Stored data:
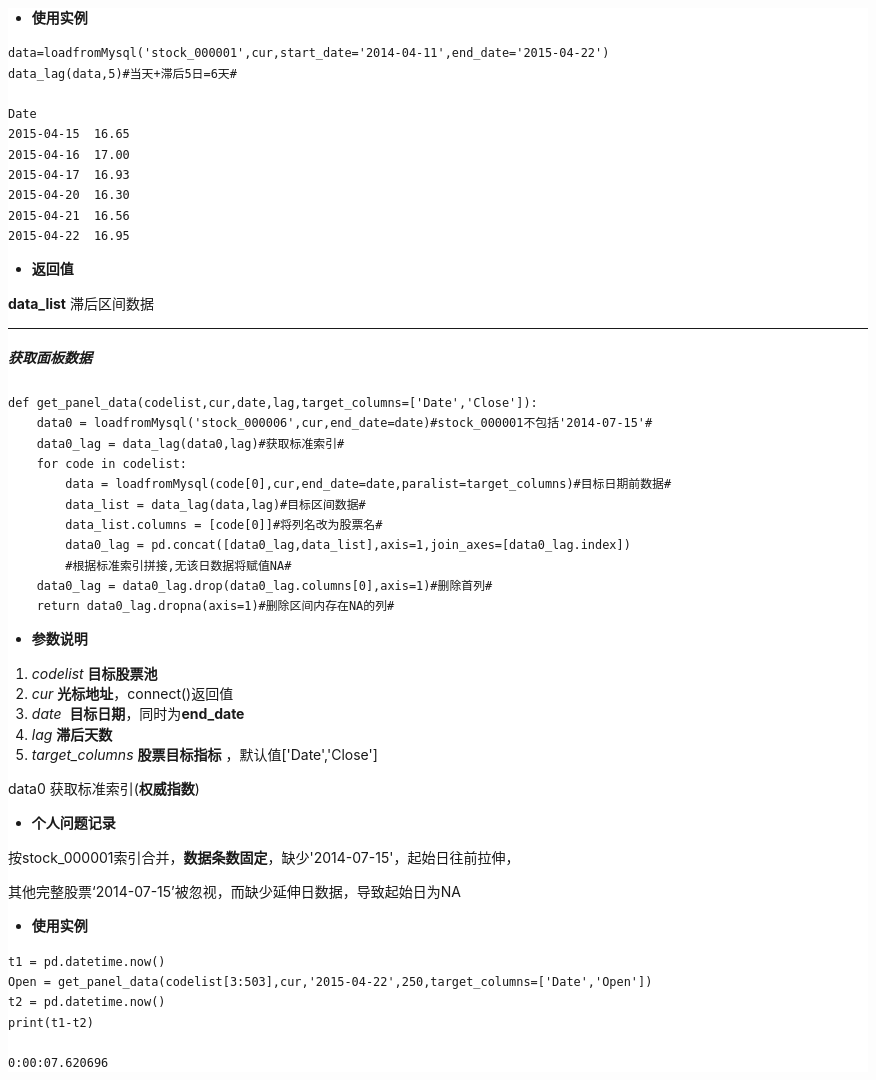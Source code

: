- **使用实例**

```example
data=loadfromMysql('stock_000001',cur,start_date='2014-04-11',end_date='2015-04-22')
data_lag(data,5)#当天+滞后5日=6天#

Date             
2015-04-15  16.65
2015-04-16  17.00
2015-04-17  16.93
2015-04-20  16.30
2015-04-21  16.56
2015-04-22  16.95
```

- **返回值**

**data_list**  滞后区间数据

___

##### 获取面板数据

```get_panel_data
def get_panel_data(codelist,cur,date,lag,target_columns=['Date','Close']):
    data0 = loadfromMysql('stock_000006',cur,end_date=date)#stock_000001不包括'2014-07-15'#
    data0_lag = data_lag(data0,lag)#获取标准索引#
    for code in codelist:
        data = loadfromMysql(code[0],cur,end_date=date,paralist=target_columns)#目标日期前数据#
        data_list = data_lag(data,lag)#目标区间数据#
        data_list.columns = [code[0]]#将列名改为股票名#
        data0_lag = pd.concat([data0_lag,data_list],axis=1,join_axes=[data0_lag.index])
        #根据标准索引拼接,无该日数据将赋值NA#
    data0_lag = data0_lag.drop(data0_lag.columns[0],axis=1)#删除首列#
    return data0_lag.dropna(axis=1)#删除区间内存在NA的列#
```

- **参数说明**

1. *codelist*  **目标股票池**
2. *cur*  **光标地址**，connect()返回值
3. *date*  **目标日期**，同时为**end_date**
4. *lag*  **滞后天数**
5. *target_columns*  **股票目标指标** ，默认值['Date','Close']

data0  获取标准索引(**权威指数**)

- **个人问题记录**

按stock_000001索引合并，**数据条数固定**，缺少'2014-07-15'，起始日往前拉伸，

其他完整股票‘2014-07-15’被忽视，而缺少延伸日数据，导致起始日为NA

- **使用实例**

```example
t1 = pd.datetime.now()
Open = get_panel_data(codelist[3:503],cur,'2015-04-22',250,target_columns=['Date','Open'])
t2 = pd.datetime.now()
print(t1-t2)

0:00:07.620696
```

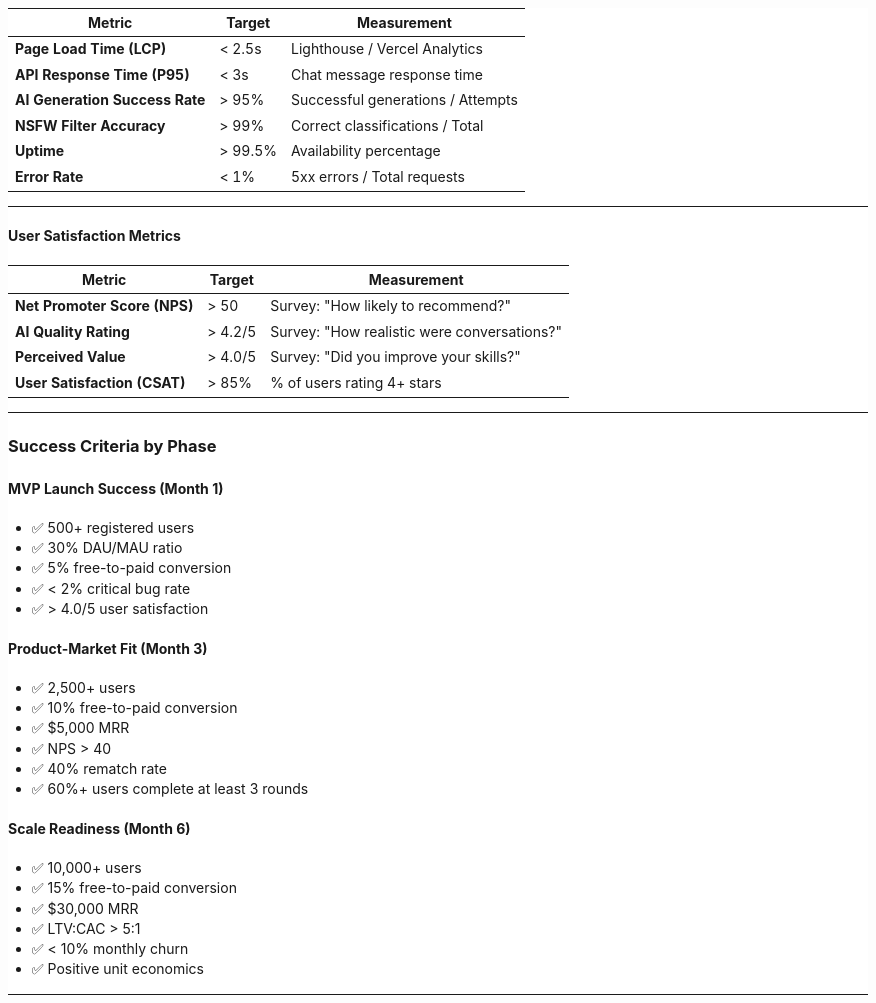 | Metric | Target | Measurement |
|--------|--------|-------------|
| **Page Load Time (LCP)** | < 2.5s | Lighthouse / Vercel Analytics |
| **API Response Time (P95)** | < 3s | Chat message response time |
| **AI Generation Success Rate** | > 95% | Successful generations / Attempts |
| **NSFW Filter Accuracy** | > 99% | Correct classifications / Total |
| **Uptime** | > 99.5% | Availability percentage |
| **Error Rate** | < 1% | 5xx errors / Total requests |

---

#### User Satisfaction Metrics

| Metric | Target | Measurement |
|--------|--------|-------------|
| **Net Promoter Score (NPS)** | > 50 | Survey: "How likely to recommend?" |
| **AI Quality Rating** | > 4.2/5 | Survey: "How realistic were conversations?" |
| **Perceived Value** | > 4.0/5 | Survey: "Did you improve your skills?" |
| **User Satisfaction (CSAT)** | > 85% | % of users rating 4+ stars |

---

### Success Criteria by Phase

#### MVP Launch Success (Month 1)
- ✅ 500+ registered users
- ✅ 30% DAU/MAU ratio
- ✅ 5% free-to-paid conversion
- ✅ < 2% critical bug rate
- ✅ > 4.0/5 user satisfaction

#### Product-Market Fit (Month 3)
- ✅ 2,500+ users
- ✅ 10% free-to-paid conversion
- ✅ $5,000 MRR
- ✅ NPS > 40
- ✅ 40% rematch rate
- ✅ 60%+ users complete at least 3 rounds

#### Scale Readiness (Month 6)
- ✅ 10,000+ users
- ✅ 15% free-to-paid conversion
- ✅ $30,000 MRR
- ✅ LTV:CAC > 5:1
- ✅ < 10% monthly churn
- ✅ Positive unit economics

---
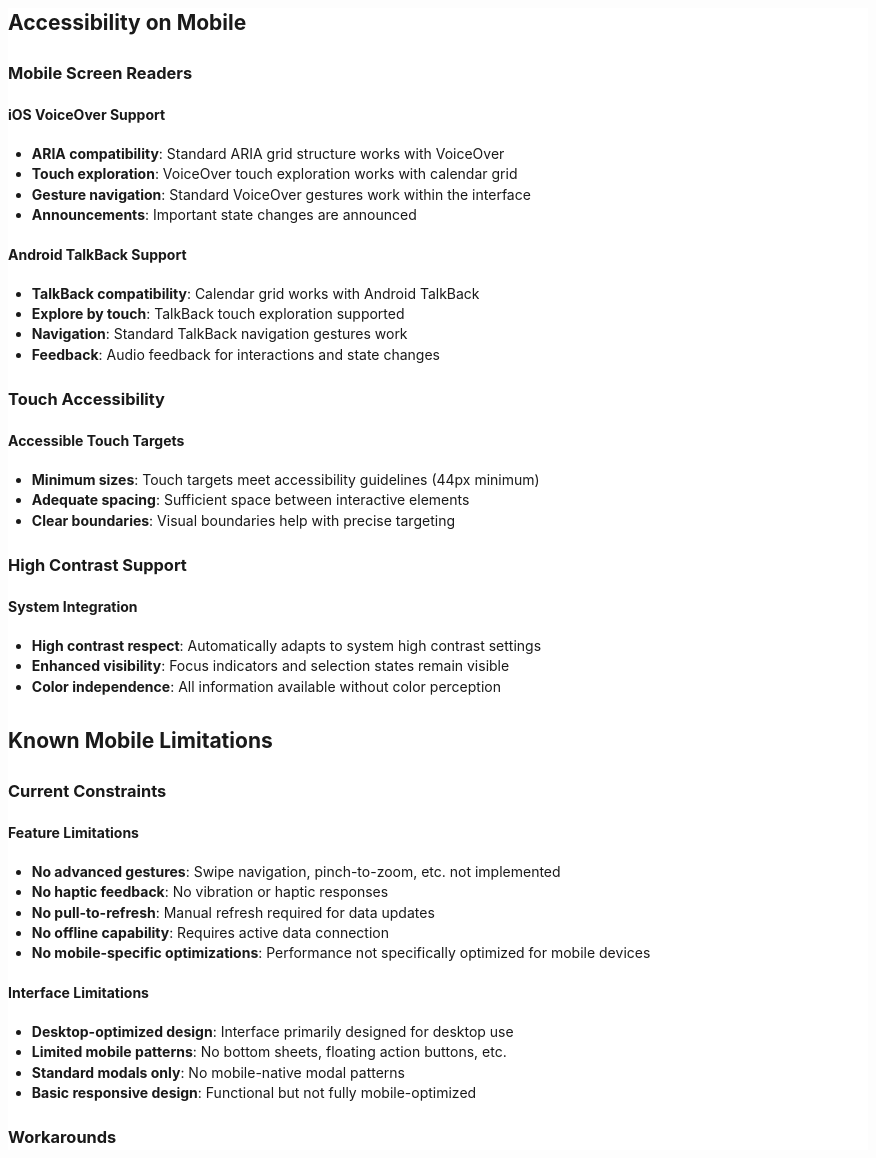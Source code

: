 ## Accessibility on Mobile

### Mobile Screen Readers

#### iOS VoiceOver Support
- **ARIA compatibility**: Standard ARIA grid structure works with VoiceOver
- **Touch exploration**: VoiceOver touch exploration works with calendar grid
- **Gesture navigation**: Standard VoiceOver gestures work within the interface
- **Announcements**: Important state changes are announced

#### Android TalkBack Support
- **TalkBack compatibility**: Calendar grid works with Android TalkBack
- **Explore by touch**: TalkBack touch exploration supported
- **Navigation**: Standard TalkBack navigation gestures work
- **Feedback**: Audio feedback for interactions and state changes

### Touch Accessibility

#### Accessible Touch Targets
- **Minimum sizes**: Touch targets meet accessibility guidelines (44px minimum)
- **Adequate spacing**: Sufficient space between interactive elements
- **Clear boundaries**: Visual boundaries help with precise targeting

### High Contrast Support

#### System Integration
- **High contrast respect**: Automatically adapts to system high contrast settings
- **Enhanced visibility**: Focus indicators and selection states remain visible
- **Color independence**: All information available without color perception

## Known Mobile Limitations

### Current Constraints

#### Feature Limitations
- **No advanced gestures**: Swipe navigation, pinch-to-zoom, etc. not implemented
- **No haptic feedback**: No vibration or haptic responses
- **No pull-to-refresh**: Manual refresh required for data updates
- **No offline capability**: Requires active data connection
- **No mobile-specific optimizations**: Performance not specifically optimized for mobile devices

#### Interface Limitations
- **Desktop-optimized design**: Interface primarily designed for desktop use
- **Limited mobile patterns**: No bottom sheets, floating action buttons, etc.
- **Standard modals only**: No mobile-native modal patterns
- **Basic responsive design**: Functional but not fully mobile-optimized

### Workarounds
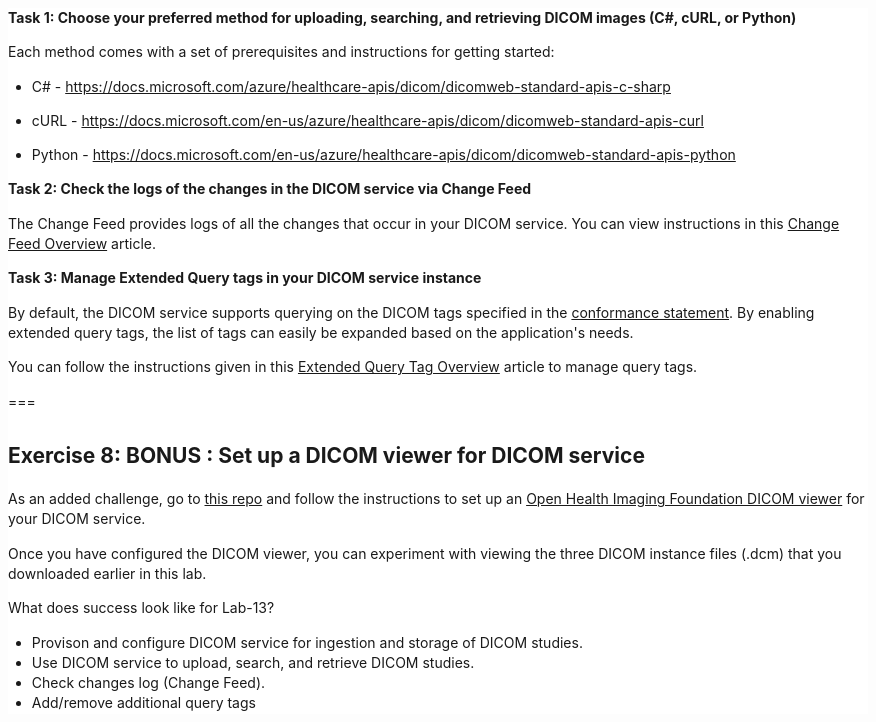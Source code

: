**Task 1: Choose your preferred method for uploading, searching, and retrieving DICOM images (C#, cURL, or Python)**

Each method comes with a set of prerequisites and instructions for getting started:

- C# - <https://docs.microsoft.com/azure/healthcare-apis/dicom/dicomweb-standard-apis-c-sharp>

- cURL - <https://docs.microsoft.com/en-us/azure/healthcare-apis/dicom/dicomweb-standard-apis-curl>

- Python - <https://docs.microsoft.com/en-us/azure/healthcare-apis/dicom/dicomweb-standard-apis-python>

**Task 2: Check the logs of the changes in the DICOM service via Change Feed**

The Change Feed provides logs of all the changes that occur in your DICOM service. You can view instructions in this [Change Feed Overview](https://docs.microsoft.com/en-us/azure/healthcare-apis/dicom/dicom-change-feed-overview) article.

**Task 3: Manage Extended Query tags in your DICOM service instance**

By default, the DICOM service supports querying on the DICOM tags specified in the [conformance statement](https://docs.microsoft.com/en-us/azure/healthcare-apis/dicom/dicom-services-conformance-statement#searchable-attributes). By enabling extended query tags, the list of tags can easily be expanded based on the application's needs.

You can follow the instructions given in this [Extended Query Tag Overview](https://docs.microsoft.com/en-us/azure/healthcare-apis/dicom/dicom-extended-query-tags-overview) article to manage query tags.

===

## Exercise 8: BONUS : Set up a DICOM viewer for DICOM service

As an added challenge, go to [this repo](https://github.com/microsoft/dicom-ohif) and follow the instructions to set up an [Open Health Imaging Foundation DICOM viewer](https://ohif.org) for your DICOM service.

Once you have configured the DICOM viewer, you can experiment with viewing the three DICOM instance files (.dcm) that you downloaded earlier in this lab.

What does success look like for Lab-13?

-   Provison and configure DICOM service for ingestion and storage of DICOM studies.
-   Use DICOM service to upload, search, and retrieve DICOM studies.
-   Check changes log (Change Feed).
-   Add/remove additional query tags


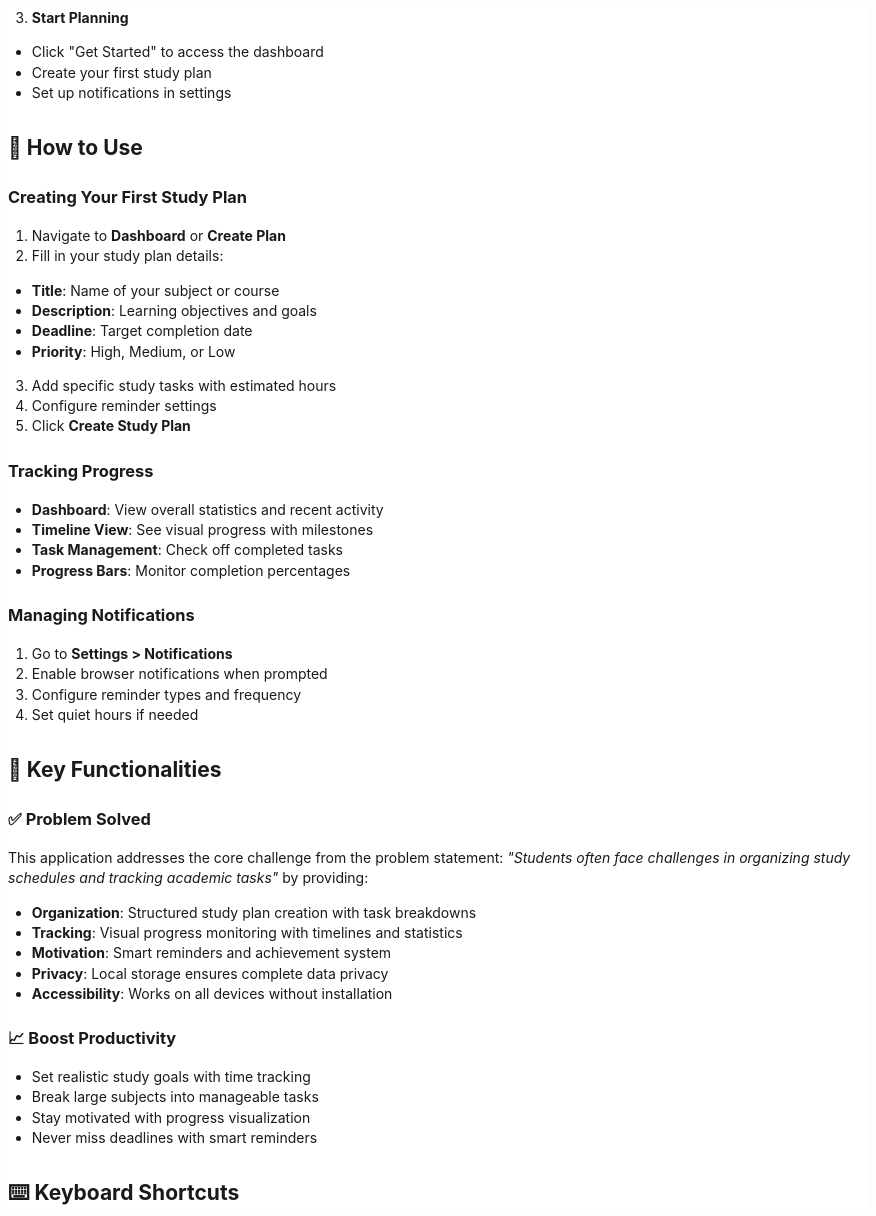 3. **Start Planning**
- Click "Get Started" to access the dashboard
- Create your first study plan
- Set up notifications in settings

## 📖 How to Use

### Creating Your First Study Plan
1. Navigate to **Dashboard** or **Create Plan**
2. Fill in your study plan details:
- **Title**: Name of your subject or course
- **Description**: Learning objectives and goals
- **Deadline**: Target completion date
- **Priority**: High, Medium, or Low
3. Add specific study tasks with estimated hours
4. Configure reminder settings
5. Click **Create Study Plan**

### Tracking Progress
- **Dashboard**: View overall statistics and recent activity
- **Timeline View**: See visual progress with milestones
- **Task Management**: Check off completed tasks
- **Progress Bars**: Monitor completion percentages

### Managing Notifications
1. Go to **Settings > Notifications**
2. Enable browser notifications when prompted
3. Configure reminder types and frequency
4. Set quiet hours if needed

## 🎯 Key Functionalities

### ✅ **Problem Solved**
This application addresses the core challenge from the problem statement: *"Students often face challenges in organizing study schedules and tracking academic tasks"* by providing:

- **Organization**: Structured study plan creation with task breakdowns
- **Tracking**: Visual progress monitoring with timelines and statistics  
- **Motivation**: Smart reminders and achievement system
- **Privacy**: Local storage ensures complete data privacy
- **Accessibility**: Works on all devices without installation

### 📈 **Boost Productivity**
- Set realistic study goals with time tracking
- Break large subjects into manageable tasks
- Stay motivated with progress visualization
- Never miss deadlines with smart reminders

## ⌨️ Keyboard Shortcuts
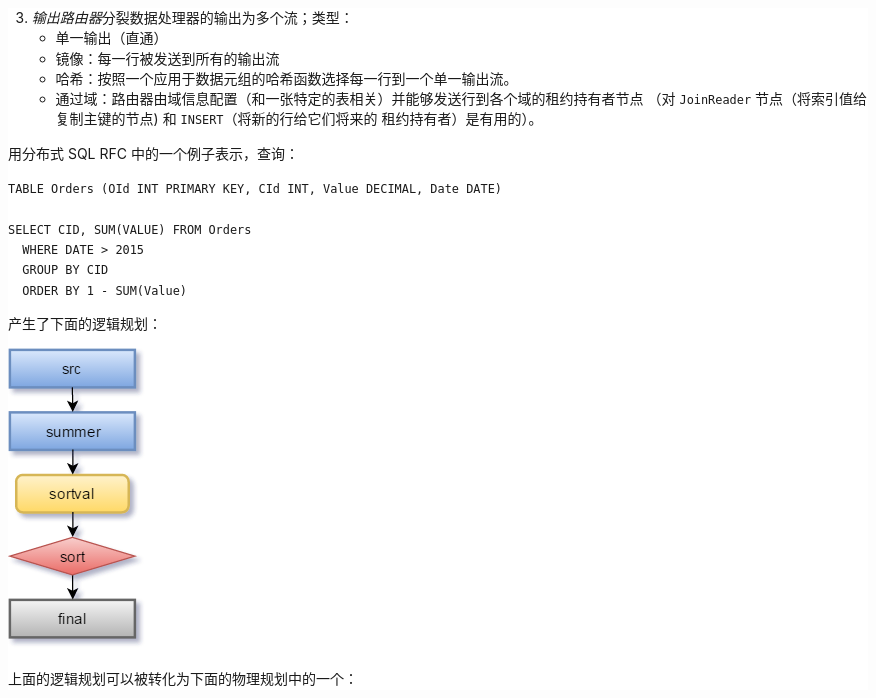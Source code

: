 3. *输出路由器*分裂数据处理器的输出为多个流；类型：
   * 单一输出（直通）
   * 镜像：每一行被发送到所有的输出流
   * 哈希：按照一个应用于数据元组的哈希函数选择每一行到一个单一输出流。
   * 通过域：路由器由域信息配置（和一张特定的表相关）并能够发送行到各个域的租约持有者节点
     （对 `JoinReader` 节点（将索引值给复制主键的节点) 和 `INSERT`（将新的行给它们将来的
     租约持有者）是有用的）。

用分布式 SQL RFC 中的一个例子表示，查询：
```
TABLE Orders (OId INT PRIMARY KEY, CId INT, Value DECIMAL, Date DATE)

SELECT CID, SUM(VALUE) FROM Orders
  WHERE DATE > 2015
  GROUP BY CID
  ORDER BY 1 - SUM(Value)
```

产生了下面的逻辑规划：

![Logical plan](RFCS/images/distributed_sql_logical_plan.png?raw=true "Logical Plan")

上面的逻辑规划可以被转化为下面的物理规划中的一个：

- THE TASK -
Write out each line of the data that holds the string "feedback".

- RESPONSE TO THIS TASK -
- **Feedback**: Audio feedback for interactions and state changes
- **No haptic feedback**: No vibration or haptic responses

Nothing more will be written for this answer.